Here are the details:
Opamp is TL047CN
R1 10k pot
R2 1k
C1 and C2 100nF
R4 100k pot.
I played around a lot with R3 to get resonance but no success. It does change the sound of the filter though.
Nit: The latter (by Tim Escobedo?) is neither Sallen Key nor MS20; it’s a bit like MS20 but w/o diodes in the feedback loop (the main MS20 topology is a slightly tweaked version of a filter in the LM13700 data sheet).
(Sallen Key is a way to build a second-order filter with only one opamp, but the MS20 has one between each stage so is in practice just two cascaded first-order filters, plus feedback. Or one first-order filter, if you use it in HP mode).
Thanks for the layout. As I said, my objective is to understand filters – so I started from the most basic layout I could find and slowly add to it. First a simple first order filter, then a second order filter, now a second order filter with variable characteristic. This is all on a breadboard right now. I know there are tons of better filters out there for my modular synth. This is really just a self-educational DIY project.
I’m just learning this stuff myself. Shouldn’t the RC for both stages be the same? (Edit: No, not necessarily, see below.) If R1 is fixed at 1k then RC = 100 µs or f = 15.9 1.59 kHz. For high resonance you want gain ~ 3 so R4/R3 ~ 2; R3 = 50k should work. Here’s what I get in a simulation:
(Edit: This is with the same gain, you do see sharp resonance at a different gain.)So I suspect your problem is an RC mismatch. Make R1 equal to R2 (with C1 and C2 equal too) and it looks like it should be plenty resonant (Edit: with gain = 3).

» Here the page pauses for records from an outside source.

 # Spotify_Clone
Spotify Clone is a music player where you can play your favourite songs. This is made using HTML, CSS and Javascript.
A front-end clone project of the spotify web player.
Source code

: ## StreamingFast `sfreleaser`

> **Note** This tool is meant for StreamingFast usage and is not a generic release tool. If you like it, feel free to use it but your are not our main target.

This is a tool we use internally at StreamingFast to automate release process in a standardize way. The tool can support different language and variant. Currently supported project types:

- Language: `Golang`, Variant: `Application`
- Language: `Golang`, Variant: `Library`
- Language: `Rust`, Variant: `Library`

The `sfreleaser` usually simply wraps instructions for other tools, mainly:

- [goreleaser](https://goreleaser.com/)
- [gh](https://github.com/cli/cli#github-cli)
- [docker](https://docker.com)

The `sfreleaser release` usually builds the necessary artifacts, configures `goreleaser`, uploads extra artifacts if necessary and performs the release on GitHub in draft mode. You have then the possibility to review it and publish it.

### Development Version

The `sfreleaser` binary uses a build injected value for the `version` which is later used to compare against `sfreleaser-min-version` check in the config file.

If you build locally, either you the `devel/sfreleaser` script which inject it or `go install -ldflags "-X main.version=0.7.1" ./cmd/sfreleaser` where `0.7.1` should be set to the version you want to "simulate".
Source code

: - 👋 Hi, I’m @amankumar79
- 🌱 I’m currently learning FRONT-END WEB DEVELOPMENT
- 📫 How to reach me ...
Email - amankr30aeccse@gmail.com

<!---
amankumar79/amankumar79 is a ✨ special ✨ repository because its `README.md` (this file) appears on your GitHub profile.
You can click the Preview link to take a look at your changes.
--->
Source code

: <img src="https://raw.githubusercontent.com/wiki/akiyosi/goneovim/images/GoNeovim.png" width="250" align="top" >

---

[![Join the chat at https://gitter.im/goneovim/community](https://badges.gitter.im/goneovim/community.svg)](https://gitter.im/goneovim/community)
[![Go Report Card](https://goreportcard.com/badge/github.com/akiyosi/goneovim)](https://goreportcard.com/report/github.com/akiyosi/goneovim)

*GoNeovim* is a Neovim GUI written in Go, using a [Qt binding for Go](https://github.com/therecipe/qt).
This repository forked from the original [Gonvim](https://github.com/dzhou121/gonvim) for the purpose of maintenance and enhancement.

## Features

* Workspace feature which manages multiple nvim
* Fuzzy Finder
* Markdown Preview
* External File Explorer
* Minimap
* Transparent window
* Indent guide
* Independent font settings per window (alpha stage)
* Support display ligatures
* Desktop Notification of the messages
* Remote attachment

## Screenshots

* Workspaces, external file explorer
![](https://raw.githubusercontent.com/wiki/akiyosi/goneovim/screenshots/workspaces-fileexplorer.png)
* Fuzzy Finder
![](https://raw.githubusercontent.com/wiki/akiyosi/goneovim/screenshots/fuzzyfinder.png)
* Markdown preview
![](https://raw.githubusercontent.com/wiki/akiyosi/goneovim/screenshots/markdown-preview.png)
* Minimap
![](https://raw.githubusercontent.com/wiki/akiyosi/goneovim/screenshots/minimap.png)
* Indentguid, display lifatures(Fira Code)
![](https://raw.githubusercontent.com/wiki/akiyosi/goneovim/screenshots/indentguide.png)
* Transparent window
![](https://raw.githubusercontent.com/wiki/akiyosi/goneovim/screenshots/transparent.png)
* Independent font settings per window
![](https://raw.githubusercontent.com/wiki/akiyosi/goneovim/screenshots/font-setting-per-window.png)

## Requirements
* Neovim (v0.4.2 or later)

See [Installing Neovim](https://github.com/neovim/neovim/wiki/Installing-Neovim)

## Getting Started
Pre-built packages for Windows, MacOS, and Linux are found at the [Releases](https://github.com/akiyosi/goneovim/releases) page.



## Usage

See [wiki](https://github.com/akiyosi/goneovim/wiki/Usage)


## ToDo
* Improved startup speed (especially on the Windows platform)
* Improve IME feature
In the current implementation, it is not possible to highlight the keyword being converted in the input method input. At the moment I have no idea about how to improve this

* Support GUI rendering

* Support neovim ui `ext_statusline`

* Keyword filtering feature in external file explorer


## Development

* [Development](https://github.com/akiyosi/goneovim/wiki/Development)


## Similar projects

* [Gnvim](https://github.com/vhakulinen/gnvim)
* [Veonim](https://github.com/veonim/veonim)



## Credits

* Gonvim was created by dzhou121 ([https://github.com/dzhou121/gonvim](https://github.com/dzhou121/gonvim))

I’m not sure that you need to have the components matches.
To go a little deeper into the theory, it’s important to differentiate the filter topology from the “filter approximation function”.
Examples of functions:
1st/2nd order
Butterworth
Chebychev
…
And the topologies can be:
Simple RC/LC circuits
Sallen-Key
Rausch (Multi-FeedBack)
…
If you want a resonance, you probably want to select the 2nd order approximation function:
Where d is the damping, the inverse of Q, the resonance.
You want Q to be higher than sqrt(2):
Ok, so now you need to choose the topology that suits you. If you go for Sallen-Key, you have something like that:
Where the Zx are the complexes impedances (can be either R, C, or L).

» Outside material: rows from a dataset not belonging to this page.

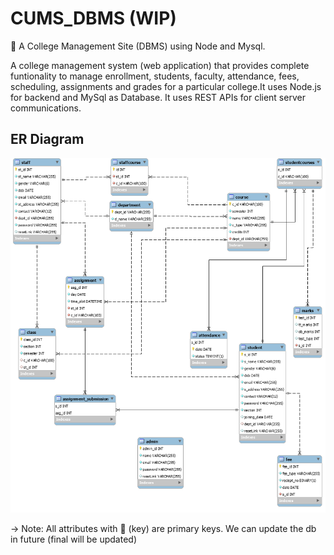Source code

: # CUMS_DBMS (WIP)
🏰 A College Management Site (DBMS) using Node and Mysql.

A college management system (web application) that provides complete funtionality to manage enrollment, students, faculty, attendance, fees, scheduling,
assignments and grades for a particular college.It uses Node.js for backend and MySql as Database. It uses REST APIs for client server communications.


## ER Diagram

![documents/cms_db.png](documents/cms_db.png)

-> Note: All attributes with :key: (key) are primary keys. We can update the db in future (final will be updated)




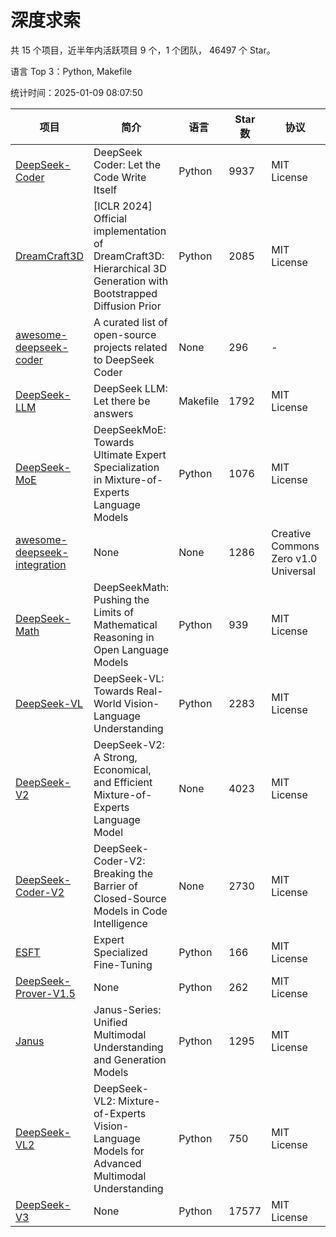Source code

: # 深度求索

共 15 个项目，近半年内活跃项目 9 个，1 个团队， 46497 个 Star。

语言 Top 3：Python, Makefile

统计时间：2025-01-09 08:07:50

| 项目 | 简介 | 语言 | Star 数 | 协议 | 创建时间 | 最后更新时间 | 最后提交时间 |
| --- | --- | --- | --- | --- | --- | --- | --- |
| [DeepSeek-Coder](https://github.com/deepseek-ai/DeepSeek-Coder) | DeepSeek Coder: Let the Code Write Itself | Python | 9937 | MIT License | 2023-10-20 | 2025-01-09 | 2024-05-21 |
| [DreamCraft3D](https://github.com/deepseek-ai/DreamCraft3D) | [ICLR 2024] Official implementation of DreamCraft3D: Hierarchical 3D Generation with Bootstrapped Diffusion Prior | Python | 2085 | MIT License | 2023-10-23 | 2025-01-08 | 2024-08-21 |
| [awesome-deepseek-coder](https://github.com/deepseek-ai/awesome-deepseek-coder) | A curated list of open-source projects related to DeepSeek Coder | None | 296 | - | 2023-11-06 | 2025-01-08 | 2024-04-03 |
| [DeepSeek-LLM](https://github.com/deepseek-ai/DeepSeek-LLM) | DeepSeek LLM: Let there be answers | Makefile | 1792 | MIT License | 2023-11-29 | 2025-01-09 | 2024-02-04 |
| [DeepSeek-MoE](https://github.com/deepseek-ai/DeepSeek-MoE) | DeepSeekMoE: Towards Ultimate Expert Specialization in Mixture-of-Experts Language Models | Python | 1076 | MIT License | 2024-01-02 | 2025-01-09 | 2024-01-16 |
| [awesome-deepseek-integration](https://github.com/deepseek-ai/awesome-deepseek-integration) | None | None | 1286 | Creative Commons Zero v1.0 Universal | 2024-01-11 | 2025-01-09 | 2025-01-08 |
| [DeepSeek-Math](https://github.com/deepseek-ai/DeepSeek-Math) | DeepSeekMath: Pushing the Limits of Mathematical Reasoning in Open Language Models | Python | 939 | MIT License | 2024-02-05 | 2025-01-09 | 2024-04-15 |
| [DeepSeek-VL](https://github.com/deepseek-ai/DeepSeek-VL) | DeepSeek-VL: Towards Real-World Vision-Language Understanding | Python | 2283 | MIT License | 2024-03-07 | 2025-01-09 | 2024-04-24 |
| [DeepSeek-V2](https://github.com/deepseek-ai/DeepSeek-V2) | DeepSeek-V2: A Strong, Economical, and Efficient Mixture-of-Experts Language Model | None | 4023 | MIT License | 2024-04-22 | 2025-01-09 | 2024-09-25 |
| [DeepSeek-Coder-V2](https://github.com/deepseek-ai/DeepSeek-Coder-V2) | DeepSeek-Coder-V2: Breaking the Barrier of Closed-Source Models in Code Intelligence | None | 2730 | MIT License | 2024-06-14 | 2025-01-09 | 2024-09-24 |
| [ESFT](https://github.com/deepseek-ai/ESFT) | Expert Specialized Fine-Tuning | Python | 166 | MIT License | 2024-07-04 | 2025-01-07 | 2024-09-22 |
| [DeepSeek-Prover-V1.5](https://github.com/deepseek-ai/DeepSeek-Prover-V1.5) | None | Python | 262 | MIT License | 2024-08-15 | 2025-01-09 | 2024-08-16 |
| [Janus](https://github.com/deepseek-ai/Janus) | Janus-Series: Unified Multimodal Understanding and Generation Models | Python | 1295 | MIT License | 2024-10-18 | 2025-01-09 | 2024-11-13 |
| [DeepSeek-VL2](https://github.com/deepseek-ai/DeepSeek-VL2) | DeepSeek-VL2: Mixture-of-Experts Vision-Language Models for Advanced Multimodal Understanding | Python | 750 | MIT License | 2024-12-13 | 2025-01-09 | 2024-12-30 |
| [DeepSeek-V3](https://github.com/deepseek-ai/DeepSeek-V3) | None | Python | 17577 | MIT License | 2024-12-26 | 2025-01-09 | 2025-01-07 |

By choosing Z1,Z3 as resistors and Z2,Z4 as capacitors, you get a low-pass filter, and you can rearrange the Sallen-Key transfer function to match the 2nd order one. This way you can tell the component’s values you need, depending of the resonance and cutting frequency (maths are here: https://en.wikipedia.org/wiki/Sallen–Key_topology#Application:_low-pass_filter)
B.t.w. if the simulation shows the resonance should amount to 15.9 kHz, you need good hearing to hear that, which is age dependent. According to a study I found, people younger that 30 should be able to hear 16kHz, but often older people won’t. Better lower the resonance frequency to test the circuit.

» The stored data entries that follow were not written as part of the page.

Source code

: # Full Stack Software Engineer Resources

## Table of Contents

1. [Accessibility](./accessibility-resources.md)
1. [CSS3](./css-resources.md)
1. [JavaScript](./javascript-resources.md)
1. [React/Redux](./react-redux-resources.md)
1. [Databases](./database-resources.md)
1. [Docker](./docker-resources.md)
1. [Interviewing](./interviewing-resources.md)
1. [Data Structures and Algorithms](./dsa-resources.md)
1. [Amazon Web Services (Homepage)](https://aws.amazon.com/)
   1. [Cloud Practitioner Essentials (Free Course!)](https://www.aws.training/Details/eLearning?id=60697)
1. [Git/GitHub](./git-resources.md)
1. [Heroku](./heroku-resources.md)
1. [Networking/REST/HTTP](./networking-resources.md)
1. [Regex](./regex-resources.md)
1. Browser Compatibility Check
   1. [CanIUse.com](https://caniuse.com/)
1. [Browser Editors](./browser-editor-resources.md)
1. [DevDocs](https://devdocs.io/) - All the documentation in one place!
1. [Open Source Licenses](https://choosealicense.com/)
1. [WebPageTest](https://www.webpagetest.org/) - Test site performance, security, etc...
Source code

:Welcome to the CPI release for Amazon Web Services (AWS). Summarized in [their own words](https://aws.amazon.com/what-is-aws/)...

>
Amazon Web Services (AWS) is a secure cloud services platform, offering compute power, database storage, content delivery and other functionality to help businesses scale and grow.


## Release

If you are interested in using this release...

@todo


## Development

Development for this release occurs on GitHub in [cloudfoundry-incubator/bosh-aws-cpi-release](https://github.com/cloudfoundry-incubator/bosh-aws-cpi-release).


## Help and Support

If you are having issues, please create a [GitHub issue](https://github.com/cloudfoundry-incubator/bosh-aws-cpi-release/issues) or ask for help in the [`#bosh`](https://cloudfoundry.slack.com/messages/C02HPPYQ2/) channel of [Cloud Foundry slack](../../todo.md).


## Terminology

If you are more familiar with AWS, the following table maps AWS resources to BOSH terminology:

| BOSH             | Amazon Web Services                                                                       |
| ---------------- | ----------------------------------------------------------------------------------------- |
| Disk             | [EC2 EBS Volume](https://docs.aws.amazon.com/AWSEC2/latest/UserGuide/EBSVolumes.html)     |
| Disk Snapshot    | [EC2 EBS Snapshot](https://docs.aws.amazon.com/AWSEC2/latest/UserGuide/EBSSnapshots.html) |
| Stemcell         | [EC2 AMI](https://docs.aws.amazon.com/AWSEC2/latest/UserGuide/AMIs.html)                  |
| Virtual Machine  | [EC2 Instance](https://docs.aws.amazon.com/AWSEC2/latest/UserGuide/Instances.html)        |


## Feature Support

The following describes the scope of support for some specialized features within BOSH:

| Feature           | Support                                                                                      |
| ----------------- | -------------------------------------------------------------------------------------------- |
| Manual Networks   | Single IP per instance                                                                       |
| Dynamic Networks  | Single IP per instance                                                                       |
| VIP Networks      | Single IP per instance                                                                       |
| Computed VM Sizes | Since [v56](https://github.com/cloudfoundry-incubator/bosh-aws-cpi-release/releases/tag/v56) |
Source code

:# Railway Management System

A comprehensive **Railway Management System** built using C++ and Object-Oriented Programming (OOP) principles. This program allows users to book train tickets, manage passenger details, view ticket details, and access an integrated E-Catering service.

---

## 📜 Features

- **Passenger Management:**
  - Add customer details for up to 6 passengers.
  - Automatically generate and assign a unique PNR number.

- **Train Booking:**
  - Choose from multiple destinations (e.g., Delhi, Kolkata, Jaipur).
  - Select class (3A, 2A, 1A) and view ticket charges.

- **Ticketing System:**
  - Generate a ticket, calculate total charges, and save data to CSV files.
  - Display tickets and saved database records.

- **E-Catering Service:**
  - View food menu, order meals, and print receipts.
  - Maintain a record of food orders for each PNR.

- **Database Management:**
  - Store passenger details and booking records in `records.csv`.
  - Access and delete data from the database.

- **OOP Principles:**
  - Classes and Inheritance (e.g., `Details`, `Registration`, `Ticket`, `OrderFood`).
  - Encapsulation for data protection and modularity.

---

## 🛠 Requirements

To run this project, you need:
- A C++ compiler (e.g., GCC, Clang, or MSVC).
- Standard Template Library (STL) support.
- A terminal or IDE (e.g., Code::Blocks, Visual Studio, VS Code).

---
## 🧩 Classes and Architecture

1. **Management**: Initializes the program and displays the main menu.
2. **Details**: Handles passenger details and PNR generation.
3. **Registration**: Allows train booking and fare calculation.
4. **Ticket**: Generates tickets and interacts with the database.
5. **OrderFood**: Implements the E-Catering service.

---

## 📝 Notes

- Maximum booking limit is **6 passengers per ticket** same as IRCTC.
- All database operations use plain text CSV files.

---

This is what happens in the simulation (circuitlab.com) to the frequency response as R1 is stepped from 200R to 2000R, with all other components as above (in particular R4/R3 = 2).
So you do get some resonance but at 800R or 1200R it’s a good deal broader and lower than at 1000R (matching R2).
Edit to add: Actually the fair comparison is maximum resonance as a function of R1, not resonance at fixed gain. With R1 = 2k and varying R4 you get this:
So, correcting myself, you should indeed find sharp resonance even if R1 differs from R2, just not at the same gain.
@telec16 As I said above I’m just learning some of this stuff myself, and I’ve been hindered by some sources that seem to have the concepts of topology and transfer function muddled. I haven’t yet found anything that’s clear, correct, and suited for readers with not much technical expertise in electronic theory, but I’m picking things up here and there.
Yep, I totally agree with that: filters are quite mysterious!
I think I will try to make some sort of guide… For now, I have made (or rather hacked together) a small app to fiddle with a lowpass S&K filter: https://old.telec16.fr/content/pratique/utils_elec/filters.html
(That’s still a WIP though, and I haven’t really tested it, but I need to sleep at some point :p)
Thanks so much, @analogoutput for these plots (and the link to the simulation software)! That helped me a lot understand what is going on. I guess my problem was that I had not realized how much the amount and shape of resonance actually depends on the cutoff frequency. I somehow had assumed that the resonance just tracks the cutoff as it changes when changing R1 (or R1 and R2). Yet – at least in that filter layout – this seems not to be the case.
Using the values from the plots and fixed resistors I could actually produce a resonant filter. Using the pots it needs a lof of fiddling to hit that spike from the plots.